Cultural exchanges between countries are an excellent way for developing relations on the popular level, opined Ambassador Tolkach continuing, “The embassy has been actively involved in initiating cultural dialogue between Ukraine and Kuwait through visits by several cultural troupes to Kuwait. Here, I would like to express my thanks to Kuwait’s National Council for Culture, Arts and Letters (NCCAL), especially its Secretary General Ali Al Yuha, without whose support we would not have been able to organize these important events. In May 2012, we held the ‘Ukrainian Cultural Days in Kuwait’ during which we had concerts by dance troupes, as well as demonstrated paintings by several renowned Ukrainian painters. Also, in January of this year, in response to an invitation from NCCAL, we participated in the annual Al-Qurain Cultural Festival with performances by a symphonic orchestra from the famous Tchaikovsky Academy of Music in Kiev.”
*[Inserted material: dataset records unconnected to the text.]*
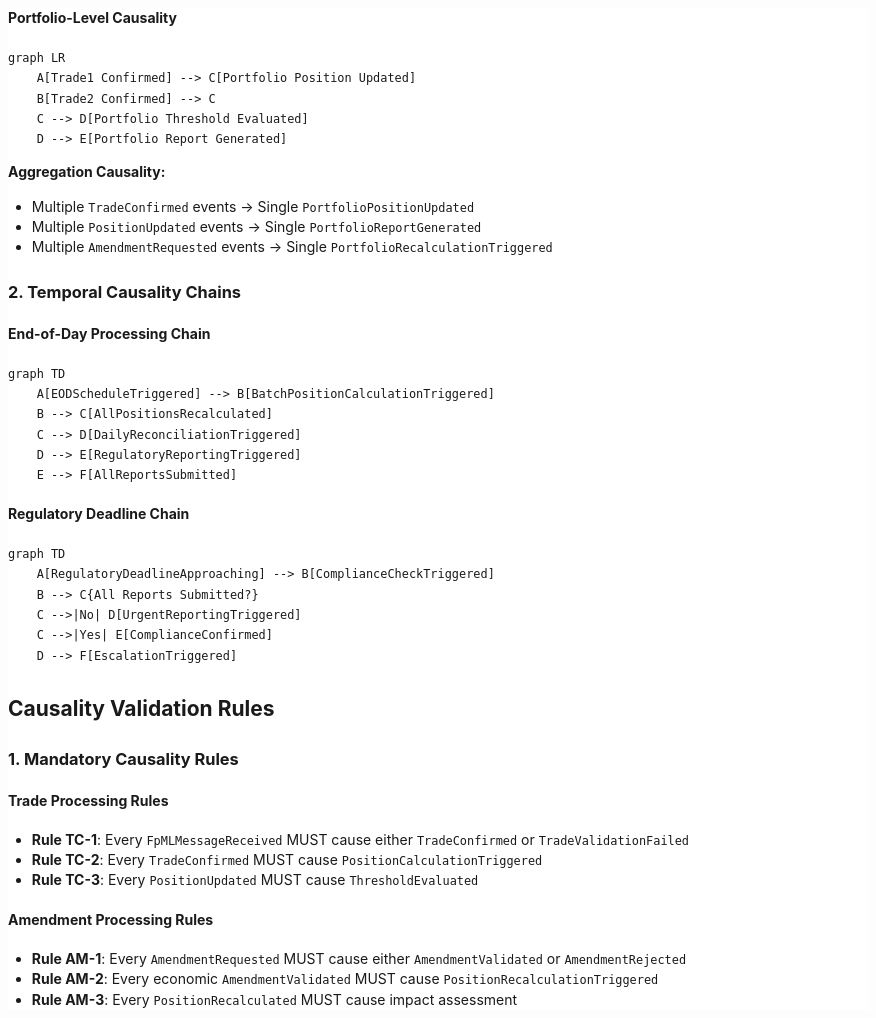 #### Portfolio-Level Causality
```mermaid
graph LR
    A[Trade1 Confirmed] --> C[Portfolio Position Updated]
    B[Trade2 Confirmed] --> C
    C --> D[Portfolio Threshold Evaluated]
    D --> E[Portfolio Report Generated]
```

**Aggregation Causality:**
- Multiple `TradeConfirmed` events → Single `PortfolioPositionUpdated`
- Multiple `PositionUpdated` events → Single `PortfolioReportGenerated`
- Multiple `AmendmentRequested` events → Single `PortfolioRecalculationTriggered`

### 2. Temporal Causality Chains

#### End-of-Day Processing Chain
```mermaid
graph TD
    A[EODScheduleTriggered] --> B[BatchPositionCalculationTriggered]
    B --> C[AllPositionsRecalculated]
    C --> D[DailyReconciliationTriggered]
    D --> E[RegulatoryReportingTriggered]
    E --> F[AllReportsSubmitted]
```

#### Regulatory Deadline Chain
```mermaid
graph TD
    A[RegulatoryDeadlineApproaching] --> B[ComplianceCheckTriggered]
    B --> C{All Reports Submitted?}
    C -->|No| D[UrgentReportingTriggered]
    C -->|Yes| E[ComplianceConfirmed]
    D --> F[EscalationTriggered]
```

## Causality Validation Rules

### 1. Mandatory Causality Rules

#### Trade Processing Rules
- **Rule TC-1**: Every `FpMLMessageReceived` MUST cause either `TradeConfirmed` or `TradeValidationFailed`
- **Rule TC-2**: Every `TradeConfirmed` MUST cause `PositionCalculationTriggered`
- **Rule TC-3**: Every `PositionUpdated` MUST cause `ThresholdEvaluated`

#### Amendment Processing Rules
- **Rule AM-1**: Every `AmendmentRequested` MUST cause either `AmendmentValidated` or `AmendmentRejected`
- **Rule AM-2**: Every economic `AmendmentValidated` MUST cause `PositionRecalculationTriggered`
- **Rule AM-3**: Every `PositionRecalculated` MUST cause impact assessment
Disclosing that in May 2013, the embassy planned to bring to Kuwait the UNESCO acclaimed Petrykivka Art Painting of Ukraine, which highlights decorative and ornamental painting from the 19th to 21st century, the envoy said, “These cultural events provide an opportunity for the public in Kuwait to appreciate Ukrainian culture and art. I am also extremely pleased to learn that my counterpart in Kiev, His Excellency Yousef Hussain Al-Qabandi, the Ambassador of Kuwait to Ukraine, is intending to hold a ‘Kuwaiti Cultural Days in Ukraine’ festival, in the near future. Such cultural exchanges are important in building bridges between people and creating an atmosphere of tolerance, peace and coexistence between nations.”
Admitting that currently the number of students enrolled in Ukrainian universities had declined, Ambassador Tolkach explained, “Unfortunately, due to some misunderstanding there is view that our diplomas are not as highly valued as before. This is something that a fact-finding mission comprised of experts in the field of education could ascertain by visiting Ukraine and experiencing first-hand the quality of education in our major universities. Following privatization there are a few colleges of questionable repute, but this is something that needs to be discussed and examined on the Ministry of Education level and we could set up control processes so that Kuwaiti students can once again start attending colleges in Ukraine.”
“On a final note I will add that bilateral relations between Ukraine and Kuwait are headed in the right direction on all fronts and what I would like to see is more Kuwaitis in Ukraine — more students, more business people and many more tourists,” concluded the Ukrainian envoy.